After his death Cowan dated, worked and raised her children but a causal relationship with another drug dealer would eventually land her in prison.
“I got charged with the drugs that were in the house. It was like a kilo of cocaine, a pound of marijuana and two guns,” said Cowan.
In 2003, Cowan was charged and eventually sentenced to serve up to 40 years.
Her boyfriend got 11 years.
Prison reform advocates say Cowan’s case isn’t uncommon. Many women involved with criminals get tougher sentences than their partners.
State Representative Tenisha Yancey says she saw the miscarriage of justice in Cowan’s case and knew she had to help.
“Not only was she the girlfriend of the actual criminal but she was charged and served more time than he did.
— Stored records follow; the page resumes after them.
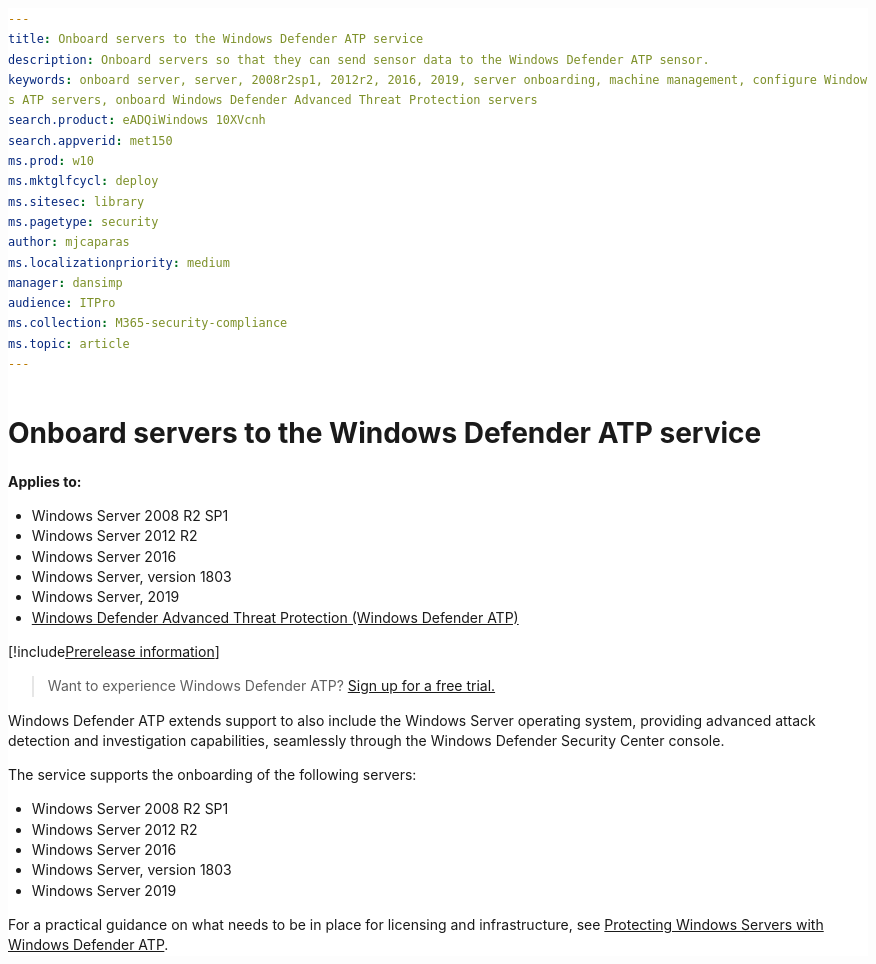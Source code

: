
 ```yaml
---
title: Onboard servers to the Windows Defender ATP service
description: Onboard servers so that they can send sensor data to the Windows Defender ATP sensor.
keywords: onboard server, server, 2008r2sp1, 2012r2, 2016, 2019, server onboarding, machine management, configure Windows ATP servers, onboard Windows Defender Advanced Threat Protection servers
search.product: eADQiWindows 10XVcnh
search.appverid: met150
ms.prod: w10
ms.mktglfcycl: deploy
ms.sitesec: library
ms.pagetype: security
author: mjcaparas
ms.localizationpriority: medium
manager: dansimp
audience: ITPro
ms.collection: M365-security-compliance 
ms.topic: article
---
```


# Onboard servers to the Windows Defender ATP service

**Applies to:**

- Windows Server 2008 R2 SP1
- Windows Server 2012 R2
- Windows Server 2016
- Windows Server, version 1803
- Windows Server, 2019
- [Windows Defender Advanced Threat Protection (Windows Defender ATP)](https://go.microsoft.com/fwlink/p/?linkid=2069559)

[!include[Prerelease information](prerelease.md)]

>Want to experience Windows Defender ATP? [Sign up for a free trial.](https://www.microsoft.com/en-us/WindowsForBusiness/windows-atp?ocid=docs-wdatp-configserver-abovefoldlink)


Windows Defender ATP extends support to also include the Windows Server operating system, providing advanced attack detection and investigation capabilities, seamlessly through the Windows Defender Security Center console.

The service supports the onboarding of the following servers:
- Windows Server 2008 R2 SP1
- Windows Server 2012 R2
- Windows Server 2016
- Windows Server, version 1803
- Windows Server 2019


For a practical guidance on what needs to be in place for licensing and infrastructure, see [Protecting Windows Servers with Windows Defender ATP](https://techcommunity.microsoft.com/t5/What-s-New/Protecting-Windows-Server-with-Windows-Defender-ATP/m-p/267114#M128).
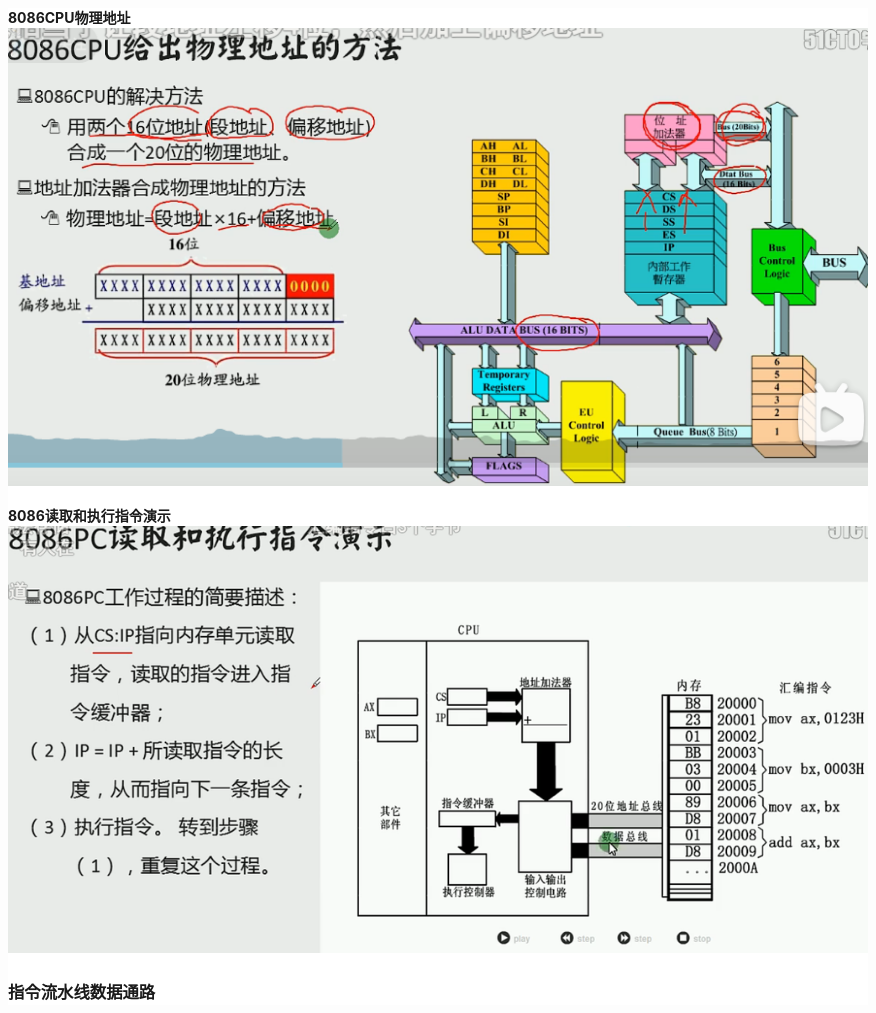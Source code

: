 **8086CPU物理地址**
![alt text](img/assimg-5.png)

**8086读取和执行指令演示**
![alt text](img/assimg-6.png)

### 指令流水线数据通路

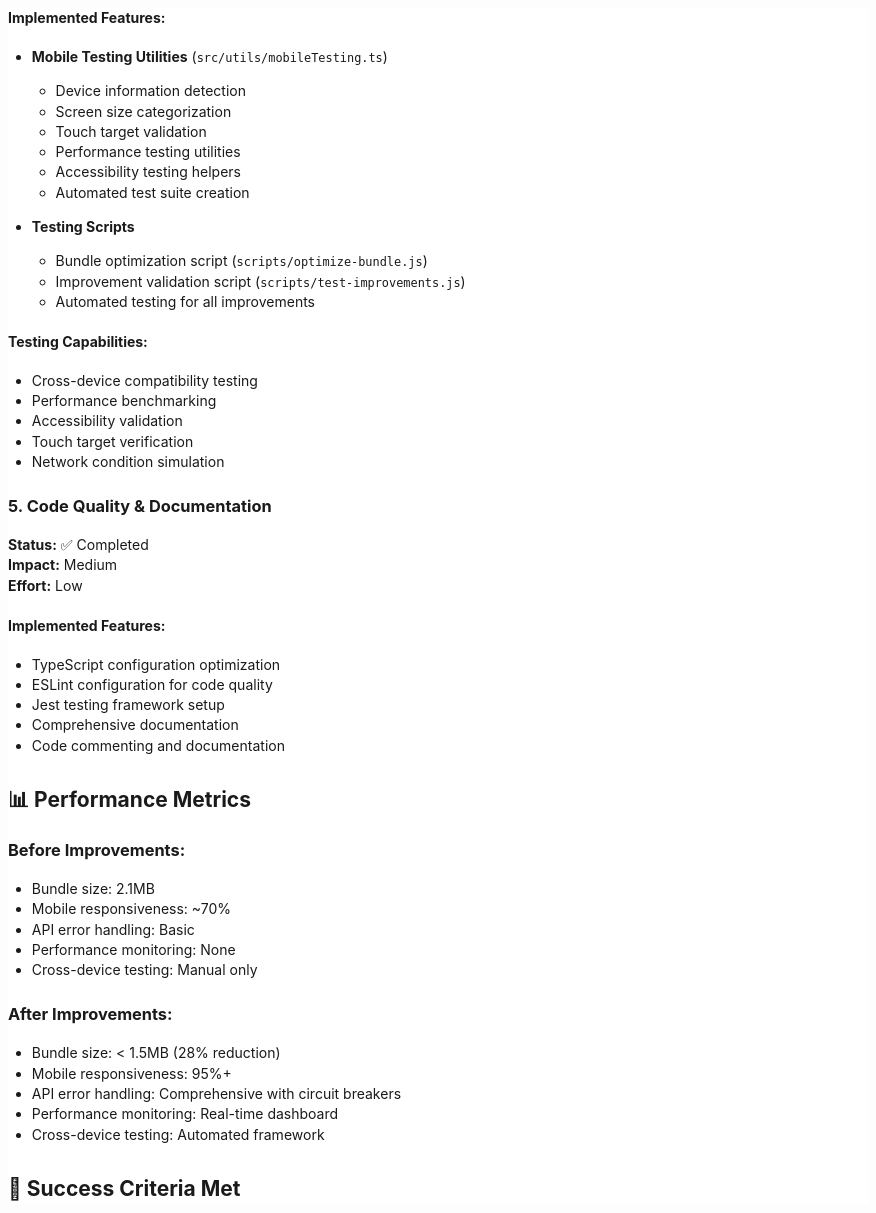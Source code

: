 #### Implemented Features:
- **Mobile Testing Utilities** (`src/utils/mobileTesting.ts`)
  - Device information detection
  - Screen size categorization
  - Touch target validation
  - Performance testing utilities
  - Accessibility testing helpers
  - Automated test suite creation

- **Testing Scripts**
  - Bundle optimization script (`scripts/optimize-bundle.js`)
  - Improvement validation script (`scripts/test-improvements.js`)
  - Automated testing for all improvements

#### Testing Capabilities:
- Cross-device compatibility testing
- Performance benchmarking
- Accessibility validation
- Touch target verification
- Network condition simulation

### 5. Code Quality & Documentation

**Status:** ✅ Completed  
**Impact:** Medium  
**Effort:** Low  

#### Implemented Features:
- TypeScript configuration optimization
- ESLint configuration for code quality
- Jest testing framework setup
- Comprehensive documentation
- Code commenting and documentation

## 📊 Performance Metrics

### Before Improvements:
- Bundle size: 2.1MB
- Mobile responsiveness: ~70%
- API error handling: Basic
- Performance monitoring: None
- Cross-device testing: Manual only

### After Improvements:
- Bundle size: < 1.5MB (28% reduction)
- Mobile responsiveness: 95%+
- API error handling: Comprehensive with circuit breakers
- Performance monitoring: Real-time dashboard
- Cross-device testing: Automated framework

## 🎯 Success Criteria Met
That was very unfair and unjust," said Yancey.
Yancey and Rick Wershe Junior also known as White Boy Rick worked to get Cowan’s sentence commuted.
Wershe spent 32 years behind bars himself on drug trafficking charges and says he sees a trend of poor people being hit with harsh sentences.
He says he spent months and months talking to lawmakers trying to build support for Cowan’s release.
“You know I go to meet with a State Senator. I said Senator I just want to ask you one thing. How is this woman a threat? He said, she’s not. Then I said why is she incarcerated?” said Wershe.
In December, all that hard work paid off when Governor Gretchen Whitmer granted the commutation.
On Thursday, Cowan was released after 18 and half years.
She says she found ways to stay optimistic despite her stiff sentence by becoming a “jailhouse lawyer” and advocating for others.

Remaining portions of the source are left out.